The history of Texas cavalrymen at war is thoroughly told in this work. It covers the origins of the mounted tradition in the days before Texan independence and their role in that conflict. The author covers various skirmishes that occurred while Texas was an independent nation, and he also explores in detail the Mexican-American War and American Civil War. This book is an effective study of a single region’s unique military development during the frontier era.
Kleinkrieg: The German Experience with Guerrilla Warfare, from Clausewitz to Hitler
(Charles D. Melson, Casemate Publishers, Phila-delphia and London, 2016, 216 pp., maps, photographs, notes, $32.95, hardcover)
The German military’s experience with guerrilla warfare is usually associated with World War II when they fought against partisans in France, the Soviet Union, and the Balkans. Combatting guerrillas was not limited to that conflict, though. Clausewitz dedicated a section of his influential 1832 work On War to the subject. During the Franco-Prussian War, German troops fought insurgents in France. Germany later fought such groups in their own small colonial conflicts in Africa and China. During World War I, German and native troops under General Paul von Lettow-Vorbeck waged their own guerrilla campaign against the British Empire after they invaded German East Africa.
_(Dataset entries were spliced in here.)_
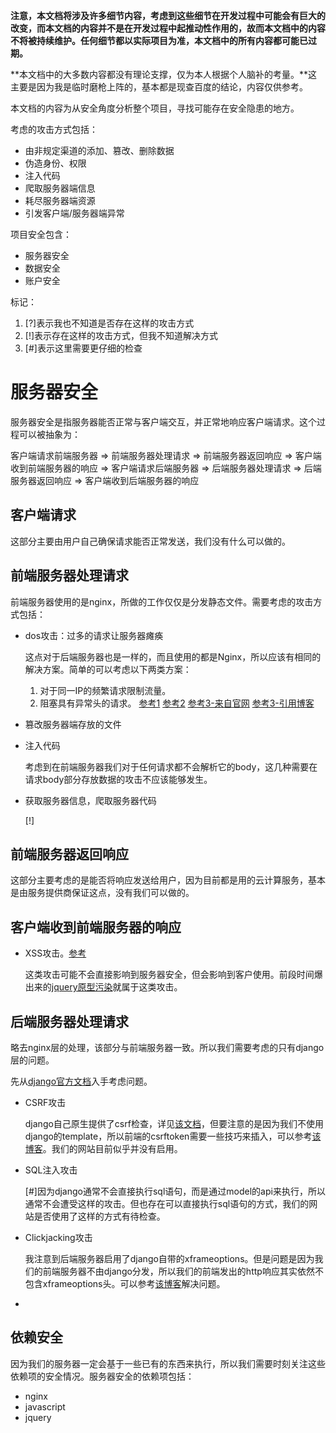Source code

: **注意，本文档将涉及许多细节内容，考虑到这些细节在开发过程中可能会有巨大的改变，而本文档的内容并不是在开发过程中起推动性作用的，故而本文档中的内容不将被持续维护。任何细节都以实际项目为准，本文档中的所有内容都可能已过期。**

**本文档中的大多数内容都没有理论支撑，仅为本人根据个人脑补的考量。**这主要是因为我是临时磨枪上阵的，基本都是现查百度的结论，内容仅供参考。

本文档的内容为从安全角度分析整个项目，寻找可能存在安全隐患的地方。

考虑的攻击方式包括：
* 由非规定渠道的添加、篡改、删除数据
* 伪造身份、权限
* 注入代码
* 爬取服务器端信息
* 耗尽服务器端资源
* 引发客户端/服务器端异常

项目安全包含：
* 服务器安全
* 数据安全
* 账户安全

标记：
1. [?]表示我也不知道是否存在这样的攻击方式
2. [!]表示存在这样的攻击方式，但我不知道解决方式
3. [#]表示这里需要更仔细的检查

# 服务器安全
服务器安全是指服务器能否正常与客户端交互，并正常地响应客户端请求。这个过程可以被抽象为：

客户端请求前端服务器 => 前端服务器处理请求 => 前端服务器返回响应 => 客户端收到前端服务器的响应 => 
客户端请求后端服务器 => 后端服务器处理请求 => 后端服务器返回响应 => 客户端收到后端服务器的响应

## 客户端请求
这部分主要由用户自己确保请求能否正常发送，我们没有什么可以做的。

## 前端服务器处理请求
前端服务器使用的是nginx，所做的工作仅仅是分发静态文件。需要考虑的攻击方式包括：

* dos攻击：过多的请求让服务器瘫痪

    这点对于后端服务器也是一样的，而且使用的都是Nginx，所以应该有相同的解决方案。简单的可以考虑以下两类方案：
    1. 对于同一IP的频繁请求限制流量。
    2. 阻塞具有异常头的请求。
    [参考1](https://blog.csdn.net/luyaran/article/details/71082471) [参考2](https://blog.csdn.net/weixin_38628533/article/details/80469712) [参考3-来自官网](https://www.nginx.com/blog/mitigating-ddos-attacks-with-nginx-and-nginx-plus/) [参考3-引用博客](https://www.cnblogs.com/EasonJim/p/7807729.html)
* 篡改服务器端存放的文件
* 注入代码

    考虑到在前端服务器我们对于任何请求都不会解析它的body，这几种需要在请求body部分存放数据的攻击不应该能够发生。
* 获取服务器信息，爬取服务器代码

    [!]

## 前端服务器返回响应
这部分主要考虑的是能否将响应发送给用户，因为目前都是用的云计算服务，基本是由服务提供商保证这点，没有我们可以做的。

## 客户端收到前端服务器的响应
* XSS攻击。[参考](https://www.freebuf.com/articles/web/185654.html)

    这类攻击可能不会直接影响到服务器安全，但会影响到客户使用。前段时间爆出来的[jquery原型污染](https://www.360zhijia.com/anquan/461210.html)就属于这类攻击。

## 后端服务器处理请求
略去nginx层的处理，该部分与前端服务器一致。所以我们需要考虑的只有django层的问题。

先从[django官方文档](https://docs.djangoproject.com/zh-hans/2.2/topics/security/)入手考虑问题。

* CSRF攻击

    django自己原生提供了csrf检查，详见[该文档](https://docs.djangoproject.com/zh-hans/2.2/ref/csrf/#using-csrf)，但要注意的是因为我们不使用django的template，所以前端的csrftoken需要一些技巧来插入，可以参考[该博客](https://www.cnblogs.com/zhangtq/p/9759061.html)。我们的网站目前似乎并没有启用。

* SQL注入攻击

    [#]因为django通常不会直接执行sql语句，而是通过model的api来执行，所以通常不会遭受这样的攻击。但也存在可以直接执行sql语句的方式，我们的网站是否使用了这样的方式有待检查。

* Clickjacking攻击

    我注意到后端服务器启用了django自带的xframeoptions。但是问题是因为我们的前端服务器不由django分发，所以我们的前端发出的http响应其实依然不包含xframeoptions头。可以参考[该博客](https://blog.csdn.net/tigerzx/article/details/60373982)解决问题。

* 


## 依赖安全
因为我们的服务器一定会基于一些已有的东西来执行，所以我们需要时刻关注这些依赖项的安全情况。服务器安全的依赖项包括：
* nginx
* javascript
* jquery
Nazi Germany’s Wehrmacht fought a protracted struggle against resistance fighters across Europe who sought to free themselves of fascist tyranny.
Much of the material in this book is presented here in English for the first time. Thoroughly researched and well annotated, the work delves deeply into both theory and practice, delivering a German viewpoint for an age-old issue that still taxes modern militaries around the world today. The author seeks to present this material in an unbiased manner. He avoids the ideological pitfalls that abound from any study of Nazi-era methods, allowing the reader to see them with a clear eye.
Valiant Ambition: George Washington, Benedict Arnold and the Fate of the American Revolution
(Nathaniel Philbrick, Viking Books, New York, 2016, 427 pp., maps, illustrations, notes, bibliography, index, $30.00, hardcover)
George Washington and Benedict Arnold are key figures in the American Revolution. Washington’s leadership skills, ability to learn, and the acumen needed to rise above petty political squabbles and focus on what was needed to secure independence truly made him the indispensable man at a critical time. Arnold’s bravery and skill in the early days of the war led to several British defeats, which saved the rebellion on more than one occasion. Tragically, a combination of political machination against him and Arnold’s own sensitive ego and impulsive nature worked against him, denying what he thought was his rightful place and status. He lost faith in the cause and betrayed it, earning an ignominious place in American military history.
The strength of this work is in the author’s ability to turn what could be a dry retelling into an emotional human drama fraught with all the complexities people caught in such times must face. The book effectively shows how real people made hard decisions, maintained their loyalty and integrity, or in turn cast such notions aside during a time of great crisis in United States history.